Ultimately, it appears, one can check to see if an economy has a stable monetary background only by looking at macroeconomic indicators such as nominal GDP growth and inflation.

It makes no real sense to define monetary stability any other way.

Levi Russell
Apr 25 2015 at 5:13pm

But some have focused on monetary aggregates. It’s somewhat confusing to the non-specialist because when you talk about, say, EPA policy, people’s response to the policy doesn’t determine how extreme that policy is.

If market monetarists want to look at it that way, fine, but it seems as though you could miss real-world issues by ignoring monetary aggregates and by taking a mechanistic interpretation of the Fisher equation. Scott seems to completely deny/ignore the reality of Wicksell effects because he’s so committed to MV=PQ.

jw
Apr 25 2015 at 6:01pm

Another great discussion.

Special thanks to Scott for reading and replying to some of the posts.

Thoughts:

Reasoning from a price change – The Fed rate changes lead the market rate changes. There is no doubt that the Fed is driving interest rates down, not the market. Scott’s theory is fine in an unmanipulated market, but this is not the reality that we live in.

On the other hand, the Fed has clearly stated that it believes that by lowering the interest rate it will encourage lending and growth. So are they reasoning from their own price change without understanding supply and demand?

Interest rates – They also have specifically said that they are trying to force investors into higher risk securities and investments. Is it possible that investors are making a reasonable game theory decision in that “the only way to win is not to play” (apologies to War Games…)?
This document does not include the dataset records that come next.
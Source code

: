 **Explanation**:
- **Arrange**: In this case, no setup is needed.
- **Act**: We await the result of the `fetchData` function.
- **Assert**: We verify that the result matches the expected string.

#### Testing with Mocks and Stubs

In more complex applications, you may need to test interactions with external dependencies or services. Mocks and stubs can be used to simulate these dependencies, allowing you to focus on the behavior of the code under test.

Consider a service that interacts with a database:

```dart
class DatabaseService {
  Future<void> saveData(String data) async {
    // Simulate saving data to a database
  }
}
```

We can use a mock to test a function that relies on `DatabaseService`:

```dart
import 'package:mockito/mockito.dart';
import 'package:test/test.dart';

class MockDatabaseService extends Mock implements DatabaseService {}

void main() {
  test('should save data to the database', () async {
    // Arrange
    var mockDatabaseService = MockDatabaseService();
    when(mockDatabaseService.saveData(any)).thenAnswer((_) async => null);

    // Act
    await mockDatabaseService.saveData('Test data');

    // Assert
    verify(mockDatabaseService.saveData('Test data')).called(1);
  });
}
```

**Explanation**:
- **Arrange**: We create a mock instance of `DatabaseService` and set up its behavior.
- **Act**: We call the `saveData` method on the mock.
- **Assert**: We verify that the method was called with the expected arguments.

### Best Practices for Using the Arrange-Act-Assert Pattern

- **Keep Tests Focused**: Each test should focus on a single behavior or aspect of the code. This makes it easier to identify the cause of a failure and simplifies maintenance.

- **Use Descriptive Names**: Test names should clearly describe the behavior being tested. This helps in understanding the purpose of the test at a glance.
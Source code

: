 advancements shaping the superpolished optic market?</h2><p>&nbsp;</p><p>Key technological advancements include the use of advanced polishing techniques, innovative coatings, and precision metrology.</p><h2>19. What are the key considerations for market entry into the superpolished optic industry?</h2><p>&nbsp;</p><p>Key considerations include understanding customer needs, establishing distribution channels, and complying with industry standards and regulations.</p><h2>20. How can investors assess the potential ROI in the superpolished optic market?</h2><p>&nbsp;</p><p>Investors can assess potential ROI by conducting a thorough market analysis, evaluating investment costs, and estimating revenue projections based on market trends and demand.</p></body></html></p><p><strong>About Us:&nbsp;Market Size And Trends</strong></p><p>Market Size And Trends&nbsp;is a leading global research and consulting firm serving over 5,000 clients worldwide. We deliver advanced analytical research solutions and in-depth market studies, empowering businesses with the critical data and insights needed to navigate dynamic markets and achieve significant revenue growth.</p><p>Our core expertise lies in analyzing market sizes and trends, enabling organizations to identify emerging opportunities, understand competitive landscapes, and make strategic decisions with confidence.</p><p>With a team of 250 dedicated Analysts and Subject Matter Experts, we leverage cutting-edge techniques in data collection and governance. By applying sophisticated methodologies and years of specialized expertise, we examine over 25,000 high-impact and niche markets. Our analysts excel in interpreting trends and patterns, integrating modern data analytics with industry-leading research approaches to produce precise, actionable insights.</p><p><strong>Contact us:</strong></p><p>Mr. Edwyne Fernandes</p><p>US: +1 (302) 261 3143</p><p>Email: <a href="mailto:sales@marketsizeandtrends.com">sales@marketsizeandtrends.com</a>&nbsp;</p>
The fact that interest rates are still low after so long may mean that the effectiveness of Fed rate changes are longer lasting than discussed. I really think that much of the world has been fooled into thinking that the Fed has control over the long run. They do not. I understand that believing that the world is foolish is a poor basis for economic theory, but just look at 2007.

Now, if you are a lender at a bank and the same 9 out of 10 credit scored borrower comes in when interest rates are 6% and you have to make your own judgement about risk and growth vs that same borrower coming in and you are at a 2% rate and the Fed is continuing to say that the economy is so bad that they can’t raise rates – in which situation is the loan more probably made? In addition, the Fed is paying you 0.25% to NOT loan out the money.
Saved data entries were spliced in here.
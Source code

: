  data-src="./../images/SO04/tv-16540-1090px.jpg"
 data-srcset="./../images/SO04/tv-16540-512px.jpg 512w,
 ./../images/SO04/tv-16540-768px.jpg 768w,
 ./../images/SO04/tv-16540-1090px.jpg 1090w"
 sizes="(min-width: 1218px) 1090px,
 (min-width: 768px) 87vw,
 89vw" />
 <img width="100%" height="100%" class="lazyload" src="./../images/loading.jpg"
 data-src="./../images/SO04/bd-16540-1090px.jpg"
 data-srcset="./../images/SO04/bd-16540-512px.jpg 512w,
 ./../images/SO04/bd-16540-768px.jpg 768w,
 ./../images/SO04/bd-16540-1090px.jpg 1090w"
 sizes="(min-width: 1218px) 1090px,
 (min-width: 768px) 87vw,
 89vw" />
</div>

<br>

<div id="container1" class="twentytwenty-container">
One more point. Of the new money created, corporations have soaked up $2-3T over the last few years buying back stock. That has added to the increases in stock prices and reduced the amount of money available to lend for growth oriented opportunities.

Silicon Valley – Networking critical mass is of course very important. But so is a culture of reward for risk. Even with federal and CA taxes, it is still possible to make great amounts of money in SV with the right ideas and hard work. Incentives matter.

Income inequality – Again, I think that this is an artificial metric. It is measured pre-tax and pre-redistribution. Therefore, further redistribution ideas to reduce inequality will not work. Instead of working to an artificial metric, work to the highest order metric – raising the median standard of living. Free markets are the best way to do this.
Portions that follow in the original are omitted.